After McCrossens I took Mr. Ass up on his invitation to dinner in the country. When I arrived my car's headlights illuminated this giant spider and spider web. This is a web that, were you to run into it, would easily span one's torso or - even more horrifying - one's face and shoulders. Guh.
I like that spiders eat bugs, but I do not care for running into their webs unannounced. I was just thinking about how if I had a kid I would teach him or her to always walk in the woods with a stick. A stick you should be rhythmically be swinging in front of you in order to prevent any full face to web (or scrambling spider!) contact. I find it makes the woods far more enjoyable.

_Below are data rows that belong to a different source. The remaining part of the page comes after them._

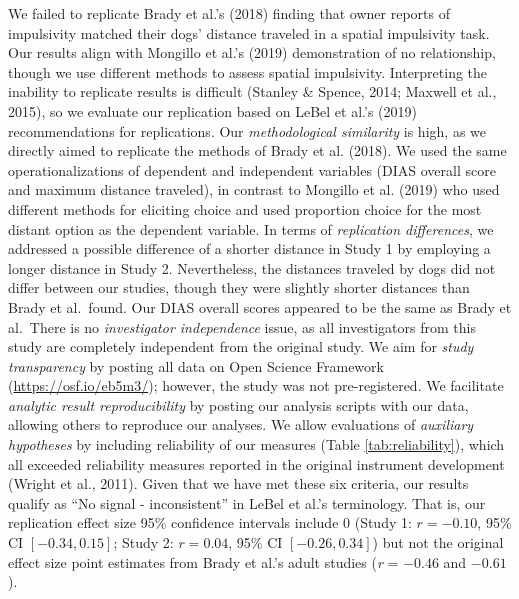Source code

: \documentclass[
  pub,floatsintext]{apa6}
\begin{document}
We failed to replicate Brady et al.'s (2018) finding that owner reports of impulsivity matched their dogs' distance traveled in a spatial impulsivity task. Our results align with Mongillo et al.'s (2019) demonstration of no relationship, though we use different methods to assess spatial impulsivity. Interpreting the inability to replicate results is difficult (Stanley \& Spence, 2014; Maxwell et al., 2015), so we evaluate our replication based on LeBel et al.'s (2019) recommendations for replications. Our \emph{methodological similarity} is high, as we directly aimed to replicate the methods of Brady et al. (2018). We used the same operationalizations of dependent and independent variables (DIAS overall score and maximum distance traveled), in contrast to Mongillo et al. (2019) who used different methods for eliciting choice and used proportion choice for the most distant option as the dependent variable. In terms of \emph{replication differences}, we addressed a possible difference of a shorter distance in Study 1 by employing a longer distance in Study 2. Nevertheless, the distances traveled by dogs did not differ between our studies, though they were slightly shorter distances than Brady et al.~found. Our DIAS overall scores appeared to be the same as Brady et al.~There is no \emph{investigator independence} issue, as all investigators from this study are completely independent from the original study. We aim for \emph{study transparency} by posting all data on Open Science Framework (\url{https://osf.io/eb5m3/}); however, the study was not pre-registered. We facilitate \emph{analytic result reproducibility} by posting our analysis scripts with our data, allowing others to reproduce our analyses. We allow evaluations of \emph{auxiliary hypotheses} by including reliability of our measures (Table \ref{tab:reliability}), which all exceeded reliability measures reported in the original instrument development (Wright et al., 2011). Given that we have met these six criteria, our results qualify as ``No signal - inconsistent'' in LeBel et al.'s terminology. That is, our replication effect size 95\% confidence intervals include 0 (Study 1: \(r = -0.10\), 95\% CI \([-0.34, 0.15]\); Study 2: \(r = 0.04\), 95\% CI \([-0.26, 0.34]\)) but not the original effect size point estimates from Brady et al.'s adult studies (\emph{r} = \(-0.46\) and \(-0.61\)).
\end{document}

Mr Ass. whipped up a tasty meal of grilled chicken, some of which were wrapped in shiso leaves from the garden. Fresh corn was also enjoyed. We ended up going to New Hope for a taste of its nightlife. It's strange there. New Hope is this bustling center of such a strange sprawling country-ish area with plenty of relatively affluent (and non affluent) folks gather. You'll see bearded men greying beards, leather jackets and blonde lady friends mount their motorcycles and ride off with a growl. You'll also see equally older men with well dressed girlfriends slide into their fancy convertible sport cars and drive off with a vroom. Also in attendance will be a wide range of other folk. A man in academic gown stalking the streets and reeking of weed. Lesbians - butch and femme and all between- asking others if they can pet their dogs. Dogs, happily panting at the end of leashes enjoying the attention of strangers smoking outside bars. Dudes wearing dress shirts and party jeans with wide shoulders, gelled hair and a hit of fake tanner. Bearded buddies dressed down and shooting the shit. I saw one group of women all of whom were very thin and very very short and tight dresses; the kind of dress with missing sleeves and sexy necklines. They looked great, but I just couldn't understand New Hope as a place where one would want or need to dress up in such a fashion. I think this may be out of touch.
The next morning I got up earlier than I strictly meant to but had important life errands to run. Mainly taking care of my car's need for changed oil. This was something I had put off for more time than I'd like to discuss. But before I left I did take a little perusal of the garden in daylight/
Asparagus jungle.
1 comment:
Spiders are amazing. And if I am honest, somewhat stupid. Every morning for the last week I have had to waft my hand around as I open the front door to, Sorry For You Spider, knock down a web constructed between the storm door hinges and the holly bush. Sigh. Every morning. Memo to Spider: Humans use this for egress. Daily.
One year I was driving the boring stretch between Sewanee and Monteagle very early in the morning and I noticed that high up and in between the doublestrung power lines about every 30 feet there were these huge and amazing webs catching the sunlight. Crazy. Have yet to see that again. There or anywhere.
Sticks for whacking spider webs and hats to keep ticks off one's head. Good lessons for small children.